**The problem:** Provide again, from the entries below, every line from the one containing "<Playground />" through the one containing "### Localization", exactly as written, and no other line.

**Exercise data:**
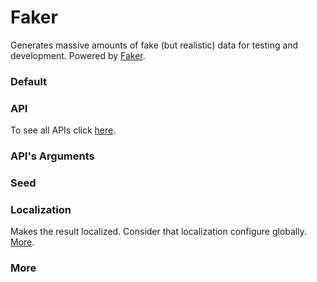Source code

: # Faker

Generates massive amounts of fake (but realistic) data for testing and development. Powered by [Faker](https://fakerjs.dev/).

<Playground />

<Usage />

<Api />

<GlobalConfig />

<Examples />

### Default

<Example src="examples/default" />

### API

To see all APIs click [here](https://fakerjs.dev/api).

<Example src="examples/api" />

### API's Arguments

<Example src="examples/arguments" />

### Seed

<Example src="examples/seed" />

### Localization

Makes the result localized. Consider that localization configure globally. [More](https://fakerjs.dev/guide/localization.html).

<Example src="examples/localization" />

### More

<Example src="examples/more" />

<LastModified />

* * *

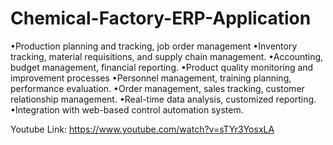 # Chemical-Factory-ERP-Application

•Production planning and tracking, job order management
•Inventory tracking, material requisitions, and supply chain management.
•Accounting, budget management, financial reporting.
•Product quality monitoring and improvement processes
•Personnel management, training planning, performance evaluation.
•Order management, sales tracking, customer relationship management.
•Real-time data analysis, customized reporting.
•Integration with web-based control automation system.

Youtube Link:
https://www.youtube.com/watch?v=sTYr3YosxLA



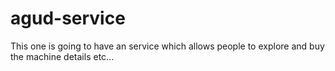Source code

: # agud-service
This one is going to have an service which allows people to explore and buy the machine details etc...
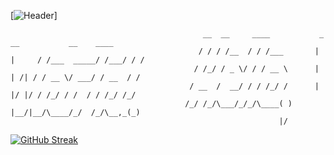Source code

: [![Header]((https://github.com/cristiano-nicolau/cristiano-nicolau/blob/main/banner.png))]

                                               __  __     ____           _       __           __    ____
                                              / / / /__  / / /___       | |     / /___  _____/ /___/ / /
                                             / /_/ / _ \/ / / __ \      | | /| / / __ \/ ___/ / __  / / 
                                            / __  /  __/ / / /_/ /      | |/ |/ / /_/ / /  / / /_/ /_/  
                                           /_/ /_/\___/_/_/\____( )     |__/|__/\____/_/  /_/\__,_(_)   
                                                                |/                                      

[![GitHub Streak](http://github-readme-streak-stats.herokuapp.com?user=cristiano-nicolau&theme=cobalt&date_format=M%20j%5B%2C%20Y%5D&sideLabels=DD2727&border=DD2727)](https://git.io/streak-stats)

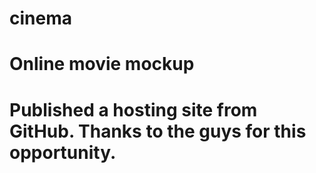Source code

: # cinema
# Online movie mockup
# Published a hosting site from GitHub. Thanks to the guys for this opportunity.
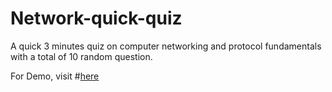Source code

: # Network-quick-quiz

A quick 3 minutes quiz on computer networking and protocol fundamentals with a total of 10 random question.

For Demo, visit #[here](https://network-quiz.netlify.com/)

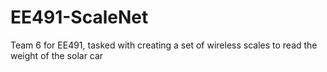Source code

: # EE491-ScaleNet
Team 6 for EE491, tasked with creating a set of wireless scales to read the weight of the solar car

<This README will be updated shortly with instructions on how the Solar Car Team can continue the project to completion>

**Response box:**
<Playground />

<Usage />

<Api />

<GlobalConfig />

<Examples />

### Default

<Example src="examples/default" />

### API

To see all APIs click [here](https://fakerjs.dev/api).

<Example src="examples/api" />

### API's Arguments

<Example src="examples/arguments" />

### Seed

<Example src="examples/seed" />

### Localization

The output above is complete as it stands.